▶ DATASET CONTENT:
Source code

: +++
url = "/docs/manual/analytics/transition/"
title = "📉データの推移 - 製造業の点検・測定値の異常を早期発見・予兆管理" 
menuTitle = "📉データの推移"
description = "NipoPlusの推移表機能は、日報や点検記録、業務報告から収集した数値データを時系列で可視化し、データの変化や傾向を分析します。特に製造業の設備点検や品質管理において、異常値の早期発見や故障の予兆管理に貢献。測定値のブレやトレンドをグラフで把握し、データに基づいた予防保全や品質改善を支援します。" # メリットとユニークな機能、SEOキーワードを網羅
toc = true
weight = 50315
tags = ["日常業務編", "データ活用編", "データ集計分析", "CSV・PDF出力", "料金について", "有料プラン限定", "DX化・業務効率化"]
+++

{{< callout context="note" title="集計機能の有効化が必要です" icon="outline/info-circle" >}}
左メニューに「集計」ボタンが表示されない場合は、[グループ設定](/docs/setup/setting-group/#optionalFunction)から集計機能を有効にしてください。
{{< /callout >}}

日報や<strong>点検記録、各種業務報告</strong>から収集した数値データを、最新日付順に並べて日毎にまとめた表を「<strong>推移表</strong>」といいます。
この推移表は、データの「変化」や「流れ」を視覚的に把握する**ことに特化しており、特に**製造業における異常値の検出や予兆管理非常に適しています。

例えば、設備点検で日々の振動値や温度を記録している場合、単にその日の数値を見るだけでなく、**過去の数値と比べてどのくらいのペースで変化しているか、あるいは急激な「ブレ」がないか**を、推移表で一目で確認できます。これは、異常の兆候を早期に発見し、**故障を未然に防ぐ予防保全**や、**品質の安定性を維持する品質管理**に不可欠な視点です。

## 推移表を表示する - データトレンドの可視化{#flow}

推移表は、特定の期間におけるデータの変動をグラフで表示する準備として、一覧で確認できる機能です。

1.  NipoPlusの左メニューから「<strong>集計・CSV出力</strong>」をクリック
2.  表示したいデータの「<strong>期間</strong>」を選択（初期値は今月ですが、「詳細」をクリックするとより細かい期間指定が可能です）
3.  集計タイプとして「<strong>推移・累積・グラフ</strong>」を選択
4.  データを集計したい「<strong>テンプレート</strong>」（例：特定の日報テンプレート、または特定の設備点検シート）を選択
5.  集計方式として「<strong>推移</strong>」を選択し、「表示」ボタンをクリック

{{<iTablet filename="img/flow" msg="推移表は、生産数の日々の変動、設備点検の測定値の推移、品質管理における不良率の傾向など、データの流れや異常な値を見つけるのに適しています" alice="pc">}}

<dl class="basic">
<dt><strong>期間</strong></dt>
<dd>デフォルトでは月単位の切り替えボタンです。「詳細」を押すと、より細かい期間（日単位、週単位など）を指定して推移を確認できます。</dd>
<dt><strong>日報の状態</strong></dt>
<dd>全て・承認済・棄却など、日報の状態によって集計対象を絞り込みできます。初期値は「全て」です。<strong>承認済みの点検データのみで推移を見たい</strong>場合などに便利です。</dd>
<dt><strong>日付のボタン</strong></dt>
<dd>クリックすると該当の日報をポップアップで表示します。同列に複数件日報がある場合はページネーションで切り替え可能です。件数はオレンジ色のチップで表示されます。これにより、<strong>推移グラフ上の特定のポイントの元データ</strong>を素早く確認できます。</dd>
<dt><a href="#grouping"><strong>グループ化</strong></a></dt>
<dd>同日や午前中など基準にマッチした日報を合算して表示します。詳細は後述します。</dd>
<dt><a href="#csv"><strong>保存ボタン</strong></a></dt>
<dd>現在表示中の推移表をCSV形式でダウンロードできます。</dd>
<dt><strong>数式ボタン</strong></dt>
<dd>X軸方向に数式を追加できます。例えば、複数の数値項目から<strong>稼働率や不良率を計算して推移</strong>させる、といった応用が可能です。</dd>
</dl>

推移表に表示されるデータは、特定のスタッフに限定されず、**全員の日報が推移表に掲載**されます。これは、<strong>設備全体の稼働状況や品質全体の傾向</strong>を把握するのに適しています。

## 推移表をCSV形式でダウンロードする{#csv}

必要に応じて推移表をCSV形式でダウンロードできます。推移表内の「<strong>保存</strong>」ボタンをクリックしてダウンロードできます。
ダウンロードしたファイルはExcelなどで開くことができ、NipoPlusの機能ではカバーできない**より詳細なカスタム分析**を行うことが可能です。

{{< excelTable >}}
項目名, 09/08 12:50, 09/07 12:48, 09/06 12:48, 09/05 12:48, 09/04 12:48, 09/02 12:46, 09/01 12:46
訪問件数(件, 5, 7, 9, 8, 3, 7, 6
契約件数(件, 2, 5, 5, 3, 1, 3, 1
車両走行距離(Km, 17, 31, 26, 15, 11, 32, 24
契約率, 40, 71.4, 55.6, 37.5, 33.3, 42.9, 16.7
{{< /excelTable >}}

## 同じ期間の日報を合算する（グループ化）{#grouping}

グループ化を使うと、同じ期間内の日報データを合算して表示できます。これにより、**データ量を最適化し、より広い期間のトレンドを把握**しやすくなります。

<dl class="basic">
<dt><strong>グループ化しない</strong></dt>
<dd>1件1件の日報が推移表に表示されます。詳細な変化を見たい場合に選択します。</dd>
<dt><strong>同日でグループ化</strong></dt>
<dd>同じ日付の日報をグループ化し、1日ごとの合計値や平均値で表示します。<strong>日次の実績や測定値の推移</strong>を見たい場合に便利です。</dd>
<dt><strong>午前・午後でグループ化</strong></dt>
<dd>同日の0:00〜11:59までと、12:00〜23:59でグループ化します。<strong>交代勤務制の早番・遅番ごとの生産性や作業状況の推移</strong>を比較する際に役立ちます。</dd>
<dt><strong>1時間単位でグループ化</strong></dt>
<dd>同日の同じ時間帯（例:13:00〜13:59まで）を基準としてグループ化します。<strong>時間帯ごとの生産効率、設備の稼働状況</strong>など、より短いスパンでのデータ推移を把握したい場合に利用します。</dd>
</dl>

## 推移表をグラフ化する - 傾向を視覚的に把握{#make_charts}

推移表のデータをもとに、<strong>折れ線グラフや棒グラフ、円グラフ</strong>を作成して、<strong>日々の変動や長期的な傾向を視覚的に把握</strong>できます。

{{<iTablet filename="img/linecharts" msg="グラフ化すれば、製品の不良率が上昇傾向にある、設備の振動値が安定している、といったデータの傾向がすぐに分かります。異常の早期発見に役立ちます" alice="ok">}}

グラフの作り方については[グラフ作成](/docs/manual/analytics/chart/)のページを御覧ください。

▶ ASSIGNMENT: Each line in the listing is to be returned exactly.

▶ WRITTEN REPLY:
Source code

: +++
url = "/docs/manual/analytics/transition/"
title = "📉データの推移 - 製造業の点検・測定値の異常を早期発見・予兆管理" 
menuTitle = "📉データの推移"
description = "NipoPlusの推移表機能は、日報や点検記録、業務報告から収集した数値データを時系列で可視化し、データの変化や傾向を分析します。特に製造業の設備点検や品質管理において、異常値の早期発見や故障の予兆管理に貢献。測定値のブレやトレンドをグラフで把握し、データに基づいた予防保全や品質改善を支援します。" # メリットとユニークな機能、SEOキーワードを網羅
toc = true
weight = 50315
tags = ["日常業務編", "データ活用編", "データ集計分析", "CSV・PDF出力", "料金について", "有料プラン限定", "DX化・業務効率化"]
+++

{{< callout context="note" title="集計機能の有効化が必要です" icon="outline/info-circle" >}}
左メニューに「集計」ボタンが表示されない場合は、[グループ設定](/docs/setup/setting-group/#optionalFunction)から集計機能を有効にしてください。
{{< /callout >}}

日報や<strong>点検記録、各種業務報告</strong>から収集した数値データを、最新日付順に並べて日毎にまとめた表を「<strong>推移表</strong>」といいます。
この推移表は、データの「変化」や「流れ」を視覚的に把握する**ことに特化しており、特に**製造業における異常値の検出や予兆管理非常に適しています。

例えば、設備点検で日々の振動値や温度を記録している場合、単にその日の数値を見るだけでなく、**過去の数値と比べてどのくらいのペースで変化しているか、あるいは急激な「ブレ」がないか**を、推移表で一目で確認できます。これは、異常の兆候を早期に発見し、**故障を未然に防ぐ予防保全**や、**品質の安定性を維持する品質管理**に不可欠な視点です。

## 推移表を表示する - データトレンドの可視化{#flow}

推移表は、特定の期間におけるデータの変動をグラフで表示する準備として、一覧で確認できる機能です。

1.  NipoPlusの左メニューから「<strong>集計・CSV出力</strong>」をクリック
2.  表示したいデータの「<strong>期間</strong>」を選択（初期値は今月ですが、「詳細」をクリックするとより細かい期間指定が可能です）
3.  集計タイプとして「<strong>推移・累積・グラフ</strong>」を選択
4.  データを集計したい「<strong>テンプレート</strong>」（例：特定の日報テンプレート、または特定の設備点検シート）を選択
5.  集計方式として「<strong>推移</strong>」を選択し、「表示」ボタンをクリック

{{<iTablet filename="img/flow" msg="推移表は、生産数の日々の変動、設備点検の測定値の推移、品質管理における不良率の傾向など、データの流れや異常な値を見つけるのに適しています" alice="pc">}}

<dl class="basic">
<dt><strong>期間</strong></dt>
<dd>デフォルトでは月単位の切り替えボタンです。「詳細」を押すと、より細かい期間（日単位、週単位など）を指定して推移を確認できます。</dd>
<dt><strong>日報の状態</strong></dt>
<dd>全て・承認済・棄却など、日報の状態によって集計対象を絞り込みできます。初期値は「全て」です。<strong>承認済みの点検データのみで推移を見たい</strong>場合などに便利です。</dd>
<dt><strong>日付のボタン</strong></dt>
<dd>クリックすると該当の日報をポップアップで表示します。同列に複数件日報がある場合はページネーションで切り替え可能です。件数はオレンジ色のチップで表示されます。これにより、<strong>推移グラフ上の特定のポイントの元データ</strong>を素早く確認できます。</dd>
<dt><a href="#grouping"><strong>グループ化</strong></a></dt>
<dd>同日や午前中など基準にマッチした日報を合算して表示します。詳細は後述します。</dd>
<dt><a href="#csv"><strong>保存ボタン</strong></a></dt>
<dd>現在表示中の推移表をCSV形式でダウンロードできます。</dd>
<dt><strong>数式ボタン</strong></dt>
<dd>X軸方向に数式を追加できます。例えば、複数の数値項目から<strong>稼働率や不良率を計算して推移</strong>させる、といった応用が可能です。</dd>
</dl>

推移表に表示されるデータは、特定のスタッフに限定されず、**全員の日報が推移表に掲載**されます。これは、<strong>設備全体の稼働状況や品質全体の傾向</strong>を把握するのに適しています。

## 推移表をCSV形式でダウンロードする{#csv}

必要に応じて推移表をCSV形式でダウンロードできます。推移表内の「<strong>保存</strong>」ボタンをクリックしてダウンロードできます。
ダウンロードしたファイルはExcelなどで開くことができ、NipoPlusの機能ではカバーできない**より詳細なカスタム分析**を行うことが可能です。

{{< excelTable >}}
項目名, 09/08 12:50, 09/07 12:48, 09/06 12:48, 09/05 12:48, 09/04 12:48, 09/02 12:46, 09/01 12:46
訪問件数(件, 5, 7, 9, 8, 3, 7, 6
契約件数(件, 2, 5, 5, 3, 1, 3, 1
車両走行距離(Km, 17, 31, 26, 15, 11, 32, 24
契約率, 40, 71.4, 55.6, 37.5, 33.3, 42.9, 16.7
{{< /excelTable >}}

## 同じ期間の日報を合算する（グループ化）{#grouping}

グループ化を使うと、同じ期間内の日報データを合算して表示できます。これにより、**データ量を最適化し、より広い期間のトレンドを把握**しやすくなります。

<dl class="basic">
<dt><strong>グループ化しない</strong></dt>
<dd>1件1件の日報が推移表に表示されます。詳細な変化を見たい場合に選択します。</dd>
<dt><strong>同日でグループ化</strong></dt>
<dd>同じ日付の日報をグループ化し、1日ごとの合計値や平均値で表示します。<strong>日次の実績や測定値の推移</strong>を見たい場合に便利です。</dd>
<dt><strong>午前・午後でグループ化</strong></dt>
<dd>同日の0:00〜11:59までと、12:00〜23:59でグループ化します。<strong>交代勤務制の早番・遅番ごとの生産性や作業状況の推移</strong>を比較する際に役立ちます。</dd>
<dt><strong>1時間単位でグループ化</strong></dt>
<dd>同日の同じ時間帯（例:13:00〜13:59まで）を基準としてグループ化します。<strong>時間帯ごとの生産効率、設備の稼働状況</strong>など、より短いスパンでのデータ推移を把握したい場合に利用します。</dd>
</dl>

## 推移表をグラフ化する - 傾向を視覚的に把握{#make_charts}

推移表のデータをもとに、<strong>折れ線グラフや棒グラフ、円グラフ</strong>を作成して、<strong>日々の変動や長期的な傾向を視覚的に把握</strong>できます。

{{<iTablet filename="img/linecharts" msg="グラフ化すれば、製品の不良率が上昇傾向にある、設備の振動値が安定している、といったデータの傾向がすぐに分かります。異常の早期発見に役立ちます" alice="ok">}}

グラフの作り方については[グラフ作成](/docs/manual/analytics/chart/)のページを御覧ください。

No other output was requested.